START Study material

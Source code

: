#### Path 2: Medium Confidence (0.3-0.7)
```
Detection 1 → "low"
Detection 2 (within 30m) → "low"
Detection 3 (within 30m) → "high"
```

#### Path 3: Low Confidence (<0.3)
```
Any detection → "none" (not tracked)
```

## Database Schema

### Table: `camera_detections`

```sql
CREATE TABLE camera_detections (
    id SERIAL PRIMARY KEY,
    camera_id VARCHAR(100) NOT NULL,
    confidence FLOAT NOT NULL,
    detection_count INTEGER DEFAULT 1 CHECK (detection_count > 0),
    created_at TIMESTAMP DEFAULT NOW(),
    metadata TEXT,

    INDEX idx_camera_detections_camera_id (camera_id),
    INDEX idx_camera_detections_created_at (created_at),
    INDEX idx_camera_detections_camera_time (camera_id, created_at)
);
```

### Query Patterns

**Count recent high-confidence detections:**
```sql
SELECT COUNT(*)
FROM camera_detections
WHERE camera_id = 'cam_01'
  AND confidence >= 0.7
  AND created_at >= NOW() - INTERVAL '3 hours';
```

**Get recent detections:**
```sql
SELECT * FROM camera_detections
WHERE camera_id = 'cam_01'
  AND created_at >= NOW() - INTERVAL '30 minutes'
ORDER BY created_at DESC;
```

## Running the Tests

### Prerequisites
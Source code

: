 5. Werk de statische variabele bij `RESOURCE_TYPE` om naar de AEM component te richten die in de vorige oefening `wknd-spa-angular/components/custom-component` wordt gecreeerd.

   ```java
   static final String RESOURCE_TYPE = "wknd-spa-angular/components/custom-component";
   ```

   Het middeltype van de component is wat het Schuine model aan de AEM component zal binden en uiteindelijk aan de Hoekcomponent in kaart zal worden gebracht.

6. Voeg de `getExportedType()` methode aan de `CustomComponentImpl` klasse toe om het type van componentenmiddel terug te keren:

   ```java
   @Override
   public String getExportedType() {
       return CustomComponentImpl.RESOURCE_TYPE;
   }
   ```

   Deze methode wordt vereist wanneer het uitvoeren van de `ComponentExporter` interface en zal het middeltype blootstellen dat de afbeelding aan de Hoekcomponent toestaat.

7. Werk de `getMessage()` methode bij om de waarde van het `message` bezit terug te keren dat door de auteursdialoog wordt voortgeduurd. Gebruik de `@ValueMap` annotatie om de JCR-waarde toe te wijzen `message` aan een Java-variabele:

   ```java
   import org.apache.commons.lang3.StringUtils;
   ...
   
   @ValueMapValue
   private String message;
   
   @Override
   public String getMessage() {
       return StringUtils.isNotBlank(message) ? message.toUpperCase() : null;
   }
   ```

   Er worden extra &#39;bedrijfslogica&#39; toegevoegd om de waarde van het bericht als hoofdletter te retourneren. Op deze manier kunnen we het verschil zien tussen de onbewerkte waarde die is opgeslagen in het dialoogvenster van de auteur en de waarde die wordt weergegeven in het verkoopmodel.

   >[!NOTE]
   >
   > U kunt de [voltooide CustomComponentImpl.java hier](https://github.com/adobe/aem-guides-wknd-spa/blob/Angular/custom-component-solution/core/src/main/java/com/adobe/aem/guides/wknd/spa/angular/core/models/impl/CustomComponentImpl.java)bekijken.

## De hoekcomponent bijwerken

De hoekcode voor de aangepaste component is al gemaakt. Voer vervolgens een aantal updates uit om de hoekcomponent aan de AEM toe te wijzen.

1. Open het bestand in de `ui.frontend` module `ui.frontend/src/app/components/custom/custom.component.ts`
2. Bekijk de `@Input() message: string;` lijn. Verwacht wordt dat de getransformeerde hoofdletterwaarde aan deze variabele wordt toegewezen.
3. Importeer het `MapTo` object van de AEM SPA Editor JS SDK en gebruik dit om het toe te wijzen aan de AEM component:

END Study material

**Task brief:**
Both the first line of the records above and the line containing "Het middeltype van" are to be transcribed exactly, together with every line between them, and nothing else.

**Exercise response:**
Source code

:#### Path 2: Medium Confidence (0.3-0.7)
```
Detection 1 → "low"
Detection 2 (within 30m) → "low"
Detection 3 (within 30m) → "high"
```

#### Path 3: Low Confidence (<0.3)
```
Any detection → "none" (not tracked)
```

## Database Schema

### Table: `camera_detections`

```sql
CREATE TABLE camera_detections (
    id SERIAL PRIMARY KEY,
    camera_id VARCHAR(100) NOT NULL,
    confidence FLOAT NOT NULL,
    detection_count INTEGER DEFAULT 1 CHECK (detection_count > 0),
    created_at TIMESTAMP DEFAULT NOW(),
    metadata TEXT,

    INDEX idx_camera_detections_camera_id (camera_id),
    INDEX idx_camera_detections_created_at (created_at),
    INDEX idx_camera_detections_camera_time (camera_id, created_at)
);
```

### Query Patterns

**Count recent high-confidence detections:**
```sql
SELECT COUNT(*)
FROM camera_detections
WHERE camera_id = 'cam_01'
  AND confidence >= 0.7
  AND created_at >= NOW() - INTERVAL '3 hours';
```

**Get recent detections:**
```sql
SELECT * FROM camera_detections
WHERE camera_id = 'cam_01'
  AND created_at >= NOW() - INTERVAL '30 minutes'
ORDER BY created_at DESC;
```

## Running the Tests

### Prerequisites
Source code

: 5. Werk de statische variabele bij `RESOURCE_TYPE` om naar de AEM component te richten die in de vorige oefening `wknd-spa-angular/components/custom-component` wordt gecreeerd.

   ```java
   static final String RESOURCE_TYPE = "wknd-spa-angular/components/custom-component";
   ```

   Het middeltype van de component is wat het Schuine model aan de AEM component zal binden en uiteindelijk aan de Hoekcomponent in kaart zal worden gebracht.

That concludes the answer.